Tom laughed, picked up the jar, and leered at the tiny curvaceous pixie that used to be his obnoxious beefy teammate.
Chad flew backwards into opposite wall of the jar as Tom's giant face distorted by the curved glass loomed toward him.
"I always suspected you were a tinkerbell, Chad. Way too many ass grabs, butt swats, and crotch adjustments. Guess, our leprechaun friend just showed us the real you." Tom shook the jar, and glittery dust illuminated the jar before descending to the bottom of the jar. The pixie aat on its butt with legs spread, and arms outstretched behind to protect her wings. She might be all pixie, but Chad's features were still recognizable.
"Oh, Mr. Leprechaun, I do want my wish. But I'm not wasting it on your new girlfriend to make him human. Though I suspect with the number of women Chad has been with he must've learned a few things about pleasing a man. So maybe he can convince you to make him human another way," Tom grinned wickedly.
The leprechaun rubbed his chin thoughtfully looking at Chad, "I suppose it might be fun? If I sell him-her? If I sell it at the Troll Market, a troll will probably just grind her up for the pixie dust. Tch, tch, would be a pity not to fully use her. Dint you think?"
"Oh, don't care what you do with jar head, I just want my wish. Now let me think, as you undoubtedly will try to screw me the way you did Chad. So no wishing for lots of chicks, or I might end up a rooster. No wishing for a big dick, or might end up as Rod's schlong. No wishing for your crock of gold, as you would give me fairy gold that vaporizes in daylight."
"Fairy gold doesn't vaporize in daylight," muttered the leprechaun, "it explodes." Then standing straight, he said loudly, "Well, take a moment or two to make up yer mind. You obviously are a shrewd man, but I haven't got all day," he said with a harumph and sat down next to the jarred pixie.
Chad was freaking. She was back on her feet, well off her feet. She hovered in the jar violently beating her wings. She was flashing different colors like a multicolored strobe light and filling the jar with pixie dust. She was obviously yelling, but only the sound of tiny bells ringing could be heard.
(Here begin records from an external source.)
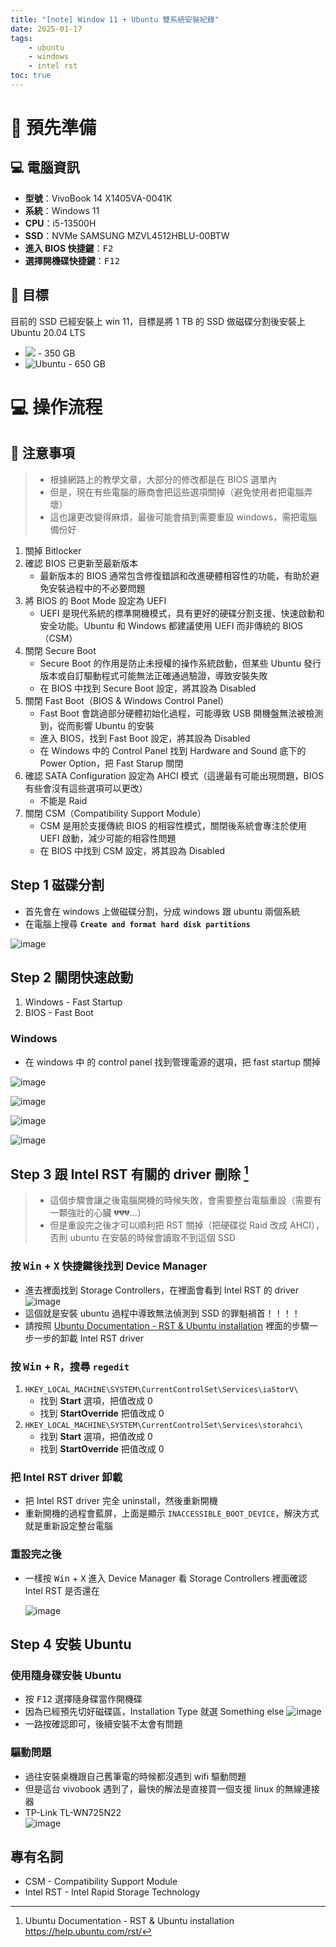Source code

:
 ```yaml
---
title: "[note] Window 11 + Ubuntu 雙系統安裝紀錄"
date: 2025-01-17
tags:
    - ubuntu
    - windows
    - intel rst
toc: true
---
```


<!-- # 🤯 先從反省開始

> 終於理解為什麼大部分的人若是有使用 Ubuntu 的需求，都是使用虛擬機或是安裝 WSL，以及 Windows 存在的必要性。

這次是抱著「***就算電腦系統掛掉，大不了就在花個幾千重買 Windows 11 授權，去光華請人重灌***」的決心，也要順出整個安裝的流程 ：） -->


# 🎒 預先準備

## 💻 電腦資訊

- **型號**：VivoBook 14 X1405VA-0041K
- **系統**：Windows 11
- **CPU**：i5-13500H
- **SSD**：NVMe SAMSUNG MZVL4512HBLU-00BTW
- **進入 BIOS 快捷鍵**：<kbd>F2</kbd>
- **選擇開機碟快捷鍵**：<kbd>F12</kbd>

<!-- more -->

## 🎯 目標

目前的 SSD 已經安裝上 win 11，目標是將 1 TB 的 SSD 做磁碟分割後安裝上 Ubuntu 20.04 LTS

- ![](https://img.shields.io/badge/Windows_11-0078d4?style=for-the-badge&logo=windows-11&logoColor=white) - 350 GB
- ![Ubuntu](https://img.shields.io/badge/Ubuntu%2020.04%20LTS-E95420?style=for-the-badge&logo=ubuntu&logoColor=white) - 650 GB

<!-- - BIOS 最新版
- Secure Boot 關閉
- Fast Boot 關閉
- CSM 關閉
- 使用 UEFI
- 在 BIOS 的 SATA Configuration 中確認格式是 AHCI -->


# 💻 操作流程

## 🚨 注意事項

> - 根據網路上的教學文章，大部分的修改都是在 BIOS 選單內
> - 但是，現在有些電腦的廠商會把這些選項關掉（避免使用者把電腦弄壞）
> - 這也讓更改變得麻煩，最後可能會搞到需要重設 windows，需把電腦備份好

1. 關掉 Bitlocker
2. 確認 BIOS 已更新至最新版本
   - 最新版本的 BIOS 通常包含修復錯誤和改進硬體相容性的功能，有助於避免安裝過程中的不必要問題
2. 將 BIOS 的 Boot Mode 設定為 UEFI
   - UEFI 是現代系統的標準開機模式，具有更好的硬碟分割支援、快速啟動和安全功能。Ubuntu 和 Windows 都建議使用 UEFI 而非傳統的 BIOS（CSM）
3. 關閉 Secure Boot
   - Secure Boot 的作用是防止未授權的操作系統啟動，但某些 Ubuntu 發行版本或自訂驅動程式可能無法正確通過驗證，導致安裝失敗
   - 在 BIOS 中找到 Secure Boot 設定，將其設為 Disabled
4. 關閉 Fast Boot（BIOS & Windows Control Panel）
   - Fast Boot 會跳過部分硬體初始化過程，可能導致 USB 開機盤無法被檢測到，從而影響 Ubuntu 的安裝
   - 進入 BIOS，找到 Fast Boot 設定，將其設為 Disabled
   - 在 Windows 中的 Control Panel 找到 Hardware and Sound 底下的 Power Option，把 Fast Starup 關閉 
5. 確認 SATA Configuration 設定為 AHCI 模式（這邊最有可能出現問題，BIOS 有些會沒有這些選項可以更改）
   - 不能是 Raid
6. 關閉 CSM（Compatibility Support Module）
   - CSM 是用於支援傳統 BIOS 的相容性模式，關閉後系統會專注於使用 UEFI 啟動，減少可能的相容性問題
   - 在 BIOS 中找到 CSM 設定，將其設為 Disabled

## Step 1 磁碟分割

- 首先會在 windows 上做磁碟分割，分成 windows 跟 ubuntu 兩個系統
- 在電腦上搜尋 **`Create and format hard disk partitions`**

![image](https://hackmd.io/_uploads/Bytew2Ovke.png)

## Step 2 關閉快速啟動

1. Windows - Fast Startup
1. BIOS - Fast Boot

### Windows

- 在 windows 中 的 control panel 找到管理電源的選項，把 fast startup 關掉

![image](https://hackmd.io/_uploads/SkOjV2_vkl.png)

![image](https://hackmd.io/_uploads/H19EHbqDyl.png)

![image](https://hackmd.io/_uploads/S1bSHZ9w1x.png)

![image](https://hackmd.io/_uploads/ry4Er2_Dkx.png)

## Step 3 跟 Intel RST 有關的 driver 刪除 [^ubuntu_rst]

> - 這個步驟會讓之後電腦開機的時候失敗，會需要整台電腦重設（需要有一顆強壯的心臟 💔💔💔...）
> - 但是重設完之後才可以順利把 RST 關掉（把硬碟從 Raid 改成 AHCI），否則 ubuntu 在安裝的時候會讀取不到這個 SSD

### 按 <kbd>Win</kbd> + <kbd>X</kbd> 快捷鍵後找到 Device Manager 

- 進去裡面找到 Storage Controllers，在裡面會看到 Intel RST 的 driver
   ![image](https://hackmd.io/_uploads/HyamMTuvyl.png)
- 這個就是安裝 ubuntu 過程中導致無法偵測到 SSD 的罪魁禍首！！！！
- 請按照 [Ubuntu Documentation - RST & Ubuntu installation](https://help.ubuntu.com/rst/) 裡面的步驟一步一步的卸載 Intel RST driver


### 按 <kbd>Win</kbd> + <kbd>R</kbd>，搜尋 `regedit`

1. `HKEY_LOCAL_MACHINE\SYSTEM\CurrentControlSet\Services\iaStorV\`
   - 找到 **Start** 選項，把值改成 0
   - 找到 **StartOverride** 把值改成 0
1. `HKEY_LOCAL_MACHINE\SYSTEM\CurrentControlSet\Services\storahci\`
   - 找到 **Start** 選項，把值改成 0
   - 找到 **StartOverride** 把值改成 0

### 把 Intel RST driver 卸載

- 把 Intel RST driver 完全 uninstall，然後重新開機
- 重新開機的過程會藍屏，上面是顯示 `INACCESSIBLE_BOOT_DEVICE`，解決方式就是重新設定整台電腦

### 重設完之後

- 一樣按 <kbd>Win</kbd> + <kbd>X</kbd> 進入 Device Manager 看 Storage Controllers 裡面確認 Intel RST 是否還在

    ![image](https://hackmd.io/_uploads/r1qe9f5DJx.png)

## Step 4 安裝 Ubuntu

### 使用隨身碟安裝 Ubuntu

- 按 <kbd>F12</kbd> 選擇隨身碟當作開機碟
- 因為已經預先切好磁碟區，Installation Type 就選 Something else
    ![image](https://hackmd.io/_uploads/rJstz95P1e.png)
- 一路按確認即可，後續安裝不太會有問題

### 驅動問題

- 過往安裝桌機跟自己舊筆電的時候都沒遇到 wifi 驅動問題
- 但是這台 vivobook 遇到了，最快的解法是直接買一個支援 linux 的無線連接器 
- TP-Link TL-WN725N22  
![image](https://hackmd.io/_uploads/SJfbN55PJe.png)


## 專有名詞
- CSM - Compatibility Support Module
- Intel RST - Intel Rapid Storage Technology

[^ubuntu_rst]: Ubuntu Documentation - RST & Ubuntu installation
https://help.ubuntu.com/rst/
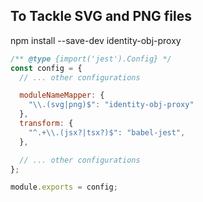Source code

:## To Tackle SVG and PNG files
npm install --save-dev identity-obj-proxy
```javascript
/** @type {import('jest').Config} */
const config = {
  // ... other configurations

  moduleNameMapper: {
    "\\.(svg|png)$": "identity-obj-proxy"
  },
  transform: {
    "^.+\\.(jsx?|tsx?)$": "babel-jest",
  },

  // ... other configurations
};

module.exports = config;

```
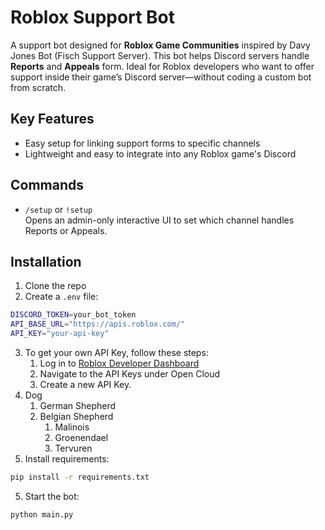 # Roblox Support Bot
A support bot designed for **Roblox Game Communities** inspired by Davy Jones Bot (Fisch Support Server). This bot helps Discord servers handle **Reports** and **Appeals** form. Ideal for Roblox developers who want to offer support inside their game’s Discord server—without coding a custom bot from scratch.

## Key Features
- Easy setup for linking support forms to specific channels
- Lightweight and easy to integrate into any Roblox game's Discord

## Commands
- `/setup` or `!setup`  
  Opens an admin-only interactive UI to set which channel handles Reports or Appeals.

## Installation
1. Clone the repo
2. Create a `.env` file:
```bash
DISCORD_TOKEN=your_bot_token
API_BASE_URL="https://apis.roblox.com/"
API_KEY="your-api-key"
```
3. To get your own API Key, follow these steps:
   1. Log in to [Roblox Developer Dashboard](https://create.roblox.com/dashboard/credentials?activeTab=ApiKeysTab)
   2. Navigate to the API Keys under Open Cloud
   3. Create a new API Key.
1. Dog
    1. German Shepherd
    2. Belgian Shepherd
        1. Malinois
        2. Groenendael
        3. Tervuren
4. Install requirements:
```bash
pip install -r requirements.txt
```
5. Start the bot:
```bash
python main.py
```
Tom could guess what Chad was saying. The leprechaun could understand nearly every word. He was tenting his little green shorts as he watched Chad's antics. She was a comely pixie, and at the rate she shuffling off pixie dust, it might be more profitable to keep her and just se)l her pixie dust. He licked his lips salaciously.. Greed and lust were pretty much the same among the Fair Folk. From his perspective, the leprechaun already owned Chad anyway.
Tom pursed his lips in thought.
The leprechaun started to jerk off watching Chad buzz angrily around its glass prison.